Attorney General of Kenya
- In office 13 February 2018 – 27 October 2022
- Appointed by: Uhuru Kenyatta
- Preceded by: Githu Muigai

Court of Appeal President
- In office 2012–2018
- Succeeded by: William Ouko

Personal details
- Spouse: Sarah Njoki Kariuki ​(m. 1976)​^{[citation needed]}
- Children: 3
- Alma mater: University of Nairobi (Bachelors of Law)
- Profession: Lawyer

= Paul Kihara Kariuki =

Kenyan lawyer

Paul Kihara Kariuki is a Kenyan lawyer and a former Attorney General, court of appeal president and judge. He was nominated for the post of Office of Attorney General of Kenya by President Uhuru Kenyatta on 13 February 2018 following the resignation of Githu Muigai.

==Background and education==
Paul Kihara Kariuki was born on 11 May 1954 in Kiambu, Kenya. His parents are the Late Bishop of Anglican Church, Bishop Obadiah Kariuki and Lillian Wairimu the daughter of Senior Chief Koinange. He attended Nairobi School and graduated from the University of Nairobi with a Bachelor of Laws degree in 1977.

==Judicial career==

Between 1977 and 1980 Kariuki was a legal assistant at Hamilton, Harrison, and Matthews in Nairobi and then a partner from 1981 to 1986.

In 1986 he established Ndungu Njoroge and Kwach Advocates with his partners where he practiced until 2000, then was appointed the director of Kenya School of Law, a position that had become vacant after the previous holder, Leonard Njagi, was appointed a High Court judge.

In October 2003, Kariuki was one of the judges appointed as judges of the High Court by President Kibaki. On appointment, Justice Kariuki became the duty judge at the High Court, replacing Justice Isaac Lenaola who had been appointed a member of the tribunal to investigate judges who chose to contest their removal from the bench. Justice Kariuki was to hold the position of duty judge for the next two years.

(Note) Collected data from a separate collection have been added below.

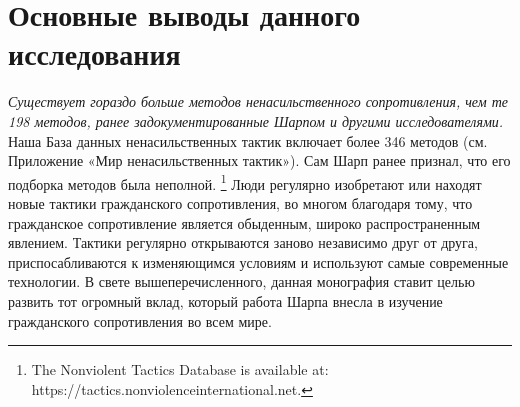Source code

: \documentclass[twoside,a4paper,12pt,fleqn,openany]{extbook}
\newcommand{\ml}[2]{#2}
\begin{document}
\section*{\ml{Main Findings of this Study}{Основные выводы данного исследования}}

\ml
{There are more methods of nonviolent civil resistance beyond the 198 methods previously documented by Sharp and other scholars.}
{\emph{Существует гораздо больше методов ненасильственного сопротивления, чем те 198 методов, ранее задокументированные Шарпом и другими исследователями.}}
\ml
{Our current Nonviolent Tactics Database includes more than 346 methods (see Universe of Nonviolent Tactics Appendix).}
{Наша База данных ненасильственных тактик включает более 346 методов (см. Приложение «Мир ненасильственных тактик»).}
\ml
{Sharp was the first to admit that his compilation of methods was incomplete.}
{Сам Шарп ранее признал, что его подборка методов была неполной.}
\footnote{The Nonviolent Tactics Database is available at: https://tactics.nonviolenceinternational.net.}
\ml
{New civil resistance tactics are regularly being invented or recognized precisely because civil resistance is a widespread, continuous occurrence in a multitude of societies and contexts, perpetually reinventing itself to accommodate for shifting conditions or to utilize new technologies of the day.}
{Люди регулярно изобретают или находят новые тактики гражданского сопротивления, во многом благодаря тому, что гражданское сопротивление является обыденным, широко распространенным явлением. Тактики регулярно открываются заново независимо друг от друга, приспосабливаются к изменяющимся условиям и используют самые современные технологии.}
\ml
{Taking this into account, this monograph seeks to build on the enormous contribution that Sharp’s work has made to the study of civil resistance worldwide.}
{В свете вышеперечисленного, данная монография ставит целью развить тот огромный вклад, который работа Шарпа внесла в изучение гражданского сопротивления во всем мире.}
\end{document}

In 2006, Chief Justice Gicheru appointed an integrity review committee and appointed Kariuki to head this committee.

In 2009, the Chief Justice appointed Justice Kariuki to head the newly established Judicial Training Institute (JTI).

In 2012 Justice Kariuki was appointed as a Court of Appeal Judge and later appointed as President of the Court of appeal.